» About this task
Retype each entry. Leave nothing out.

» Data shown
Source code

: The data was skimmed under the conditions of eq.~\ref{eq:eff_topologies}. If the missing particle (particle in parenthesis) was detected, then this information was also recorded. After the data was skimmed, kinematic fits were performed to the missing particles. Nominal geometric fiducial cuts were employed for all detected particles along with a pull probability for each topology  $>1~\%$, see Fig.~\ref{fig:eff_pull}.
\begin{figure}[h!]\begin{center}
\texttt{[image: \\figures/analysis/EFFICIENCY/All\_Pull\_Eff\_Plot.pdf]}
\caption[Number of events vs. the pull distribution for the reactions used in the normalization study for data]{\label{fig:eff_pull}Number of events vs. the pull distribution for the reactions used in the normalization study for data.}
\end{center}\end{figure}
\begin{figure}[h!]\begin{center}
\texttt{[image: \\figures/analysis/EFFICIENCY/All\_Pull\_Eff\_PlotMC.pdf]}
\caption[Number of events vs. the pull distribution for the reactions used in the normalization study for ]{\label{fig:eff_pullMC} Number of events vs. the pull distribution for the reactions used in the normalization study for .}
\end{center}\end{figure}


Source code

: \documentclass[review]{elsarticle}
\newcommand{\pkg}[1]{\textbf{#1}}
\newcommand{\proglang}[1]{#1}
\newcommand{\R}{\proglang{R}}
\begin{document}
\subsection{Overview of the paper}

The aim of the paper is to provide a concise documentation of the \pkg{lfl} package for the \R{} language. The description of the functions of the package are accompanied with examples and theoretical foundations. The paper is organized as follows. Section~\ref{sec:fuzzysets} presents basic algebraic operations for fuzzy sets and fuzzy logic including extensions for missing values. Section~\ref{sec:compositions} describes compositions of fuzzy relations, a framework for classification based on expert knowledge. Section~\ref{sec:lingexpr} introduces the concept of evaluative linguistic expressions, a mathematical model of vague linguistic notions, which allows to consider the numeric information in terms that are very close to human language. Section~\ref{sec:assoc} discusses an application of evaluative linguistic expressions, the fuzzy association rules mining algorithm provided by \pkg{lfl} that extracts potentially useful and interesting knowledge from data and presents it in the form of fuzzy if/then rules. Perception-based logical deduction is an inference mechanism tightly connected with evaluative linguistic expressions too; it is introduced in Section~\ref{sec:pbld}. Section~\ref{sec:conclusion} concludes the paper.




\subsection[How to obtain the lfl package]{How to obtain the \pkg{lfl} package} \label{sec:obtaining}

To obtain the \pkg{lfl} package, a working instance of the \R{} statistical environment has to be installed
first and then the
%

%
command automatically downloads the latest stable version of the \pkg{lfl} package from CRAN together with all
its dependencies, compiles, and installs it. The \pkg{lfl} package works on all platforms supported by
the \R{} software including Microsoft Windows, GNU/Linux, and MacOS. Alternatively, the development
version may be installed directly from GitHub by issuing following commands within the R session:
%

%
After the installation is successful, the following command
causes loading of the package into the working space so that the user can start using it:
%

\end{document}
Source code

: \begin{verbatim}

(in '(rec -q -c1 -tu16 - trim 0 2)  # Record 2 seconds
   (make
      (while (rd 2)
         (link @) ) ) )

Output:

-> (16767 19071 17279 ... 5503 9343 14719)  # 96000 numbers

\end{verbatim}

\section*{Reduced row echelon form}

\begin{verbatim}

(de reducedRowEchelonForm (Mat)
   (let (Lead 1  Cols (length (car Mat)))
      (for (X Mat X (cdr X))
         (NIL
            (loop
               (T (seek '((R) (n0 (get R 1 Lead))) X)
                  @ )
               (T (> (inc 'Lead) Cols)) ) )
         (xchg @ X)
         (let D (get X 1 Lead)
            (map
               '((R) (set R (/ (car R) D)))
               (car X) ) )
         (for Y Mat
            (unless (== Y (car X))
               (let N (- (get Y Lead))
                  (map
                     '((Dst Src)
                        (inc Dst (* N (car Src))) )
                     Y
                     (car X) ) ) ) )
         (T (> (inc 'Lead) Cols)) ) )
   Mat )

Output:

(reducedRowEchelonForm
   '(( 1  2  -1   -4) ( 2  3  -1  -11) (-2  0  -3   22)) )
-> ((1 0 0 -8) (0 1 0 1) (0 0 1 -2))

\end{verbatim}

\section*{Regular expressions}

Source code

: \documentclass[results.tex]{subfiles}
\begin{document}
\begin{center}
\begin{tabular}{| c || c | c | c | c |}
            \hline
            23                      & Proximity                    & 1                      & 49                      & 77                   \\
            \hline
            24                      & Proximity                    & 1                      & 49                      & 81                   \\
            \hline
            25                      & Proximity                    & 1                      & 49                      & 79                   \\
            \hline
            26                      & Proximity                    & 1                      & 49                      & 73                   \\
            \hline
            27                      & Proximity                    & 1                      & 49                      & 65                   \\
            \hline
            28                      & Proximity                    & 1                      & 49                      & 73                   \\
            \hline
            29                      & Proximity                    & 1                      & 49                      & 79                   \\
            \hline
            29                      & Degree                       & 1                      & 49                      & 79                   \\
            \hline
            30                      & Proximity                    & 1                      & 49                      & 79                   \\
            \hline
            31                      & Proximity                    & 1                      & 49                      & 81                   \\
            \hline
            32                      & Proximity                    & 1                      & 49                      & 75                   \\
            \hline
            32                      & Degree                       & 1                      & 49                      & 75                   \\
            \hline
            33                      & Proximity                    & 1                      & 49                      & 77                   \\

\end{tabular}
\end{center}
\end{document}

» Solution for this problem
Source code

: The data was skimmed under the conditions of eq.~\ref{eq:eff_topologies}. If the missing particle (particle in parenthesis) was detected, then this information was also recorded. After the data was skimmed, kinematic fits were performed to the missing particles. Nominal geometric fiducial cuts were employed for all detected particles along with a pull probability for each topology  $>1~\%$, see Fig.~\ref{fig:eff_pull}.
\begin{figure}[h!]\begin{center}
\texttt{[image: \\figures/analysis/EFFICIENCY/All\_Pull\_Eff\_Plot.pdf]}
\caption[Number of events vs. the pull distribution for the reactions used in the normalization study for data]{\label{fig:eff_pull}Number of events vs. the pull distribution for the reactions used in the normalization study for data.}
\end{center}\end{figure}
\begin{figure}[h!]\begin{center}
\texttt{[image: \\figures/analysis/EFFICIENCY/All\_Pull\_Eff\_PlotMC.pdf]}
\caption[Number of events vs. the pull distribution for the reactions used in the normalization study for ]{\label{fig:eff_pullMC} Number of events vs. the pull distribution for the reactions used in the normalization study for .}
\end{center}\end{figure}


Source code

: \documentclass[review]{elsarticle}
\newcommand{\pkg}[1]{\textbf{#1}}
\newcommand{\proglang}[1]{#1}
\newcommand{\R}{\proglang{R}}
\begin{document}
\subsection{Overview of the paper}

The aim of the paper is to provide a concise documentation of the \pkg{lfl} package for the \R{} language. The description of the functions of the package are accompanied with examples and theoretical foundations. The paper is organized as follows. Section~\ref{sec:fuzzysets} presents basic algebraic operations for fuzzy sets and fuzzy logic including extensions for missing values. Section~\ref{sec:compositions} describes compositions of fuzzy relations, a framework for classification based on expert knowledge. Section~\ref{sec:lingexpr} introduces the concept of evaluative linguistic expressions, a mathematical model of vague linguistic notions, which allows to consider the numeric information in terms that are very close to human language. Section~\ref{sec:assoc} discusses an application of evaluative linguistic expressions, the fuzzy association rules mining algorithm provided by \pkg{lfl} that extracts potentially useful and interesting knowledge from data and presents it in the form of fuzzy if/then rules. Perception-based logical deduction is an inference mechanism tightly connected with evaluative linguistic expressions too; it is introduced in Section~\ref{sec:pbld}. Section~\ref{sec:conclusion} concludes the paper.




\subsection[How to obtain the lfl package]{How to obtain the \pkg{lfl} package} \label{sec:obtaining}

To obtain the \pkg{lfl} package, a working instance of the \R{} statistical environment has to be installed
first and then the
%

%
command automatically downloads the latest stable version of the \pkg{lfl} package from CRAN together with all
its dependencies, compiles, and installs it. The \pkg{lfl} package works on all platforms supported by
the \R{} software including Microsoft Windows, GNU/Linux, and MacOS. Alternatively, the development
version may be installed directly from GitHub by issuing following commands within the R session:
%

%
After the installation is successful, the following command
causes loading of the package into the working space so that the user can start using it:
%

\end{document}
Source code

: \begin{verbatim}

(in '(rec -q -c1 -tu16 - trim 0 2)  # Record 2 seconds
   (make
      (while (rd 2)
         (link @) ) ) )

Output:

-> (16767 19071 17279 ... 5503 9343 14719)  # 96000 numbers

\end{verbatim}

\section*{Reduced row echelon form}

\begin{verbatim}

(de reducedRowEchelonForm (Mat)
   (let (Lead 1  Cols (length (car Mat)))
      (for (X Mat X (cdr X))
         (NIL
            (loop
               (T (seek '((R) (n0 (get R 1 Lead))) X)
                  @ )
               (T (> (inc 'Lead) Cols)) ) )
         (xchg @ X)
         (let D (get X 1 Lead)
            (map
               '((R) (set R (/ (car R) D)))
               (car X) ) )
         (for Y Mat
            (unless (== Y (car X))
               (let N (- (get Y Lead))
                  (map
                     '((Dst Src)
                        (inc Dst (* N (car Src))) )
                     Y
                     (car X) ) ) ) )
         (T (> (inc 'Lead) Cols)) ) )
   Mat )

Output:

(reducedRowEchelonForm
   '(( 1  2  -1   -4) ( 2  3  -1  -11) (-2  0  -3   22)) )
-> ((1 0 0 -8) (0 1 0 1) (0 0 1 -2))

\end{verbatim}

\section*{Regular expressions}

Source code

: \documentclass[results.tex]{subfiles}
\begin{document}
\begin{center}
\begin{tabular}{| c || c | c | c | c |}
            \hline
            23                      & Proximity                    & 1                      & 49                      & 77                   \\
            \hline
            24                      & Proximity                    & 1                      & 49                      & 81                   \\
            \hline
            25                      & Proximity                    & 1                      & 49                      & 79                   \\
            \hline
            26                      & Proximity                    & 1                      & 49                      & 73                   \\
            \hline
            27                      & Proximity                    & 1                      & 49                      & 65                   \\
            \hline
            28                      & Proximity                    & 1                      & 49                      & 73                   \\
            \hline
            29                      & Proximity                    & 1                      & 49                      & 79                   \\
            \hline
            29                      & Degree                       & 1                      & 49                      & 79                   \\
            \hline
            30                      & Proximity                    & 1                      & 49                      & 79                   \\
            \hline
            31                      & Proximity                    & 1                      & 49                      & 81                   \\
            \hline
            32                      & Proximity                    & 1                      & 49                      & 75                   \\
            \hline
            32                      & Degree                       & 1                      & 49                      & 75                   \\
            \hline
            33                      & Proximity                    & 1                      & 49                      & 77                   \\

\end{tabular}
\end{center}
\end{document}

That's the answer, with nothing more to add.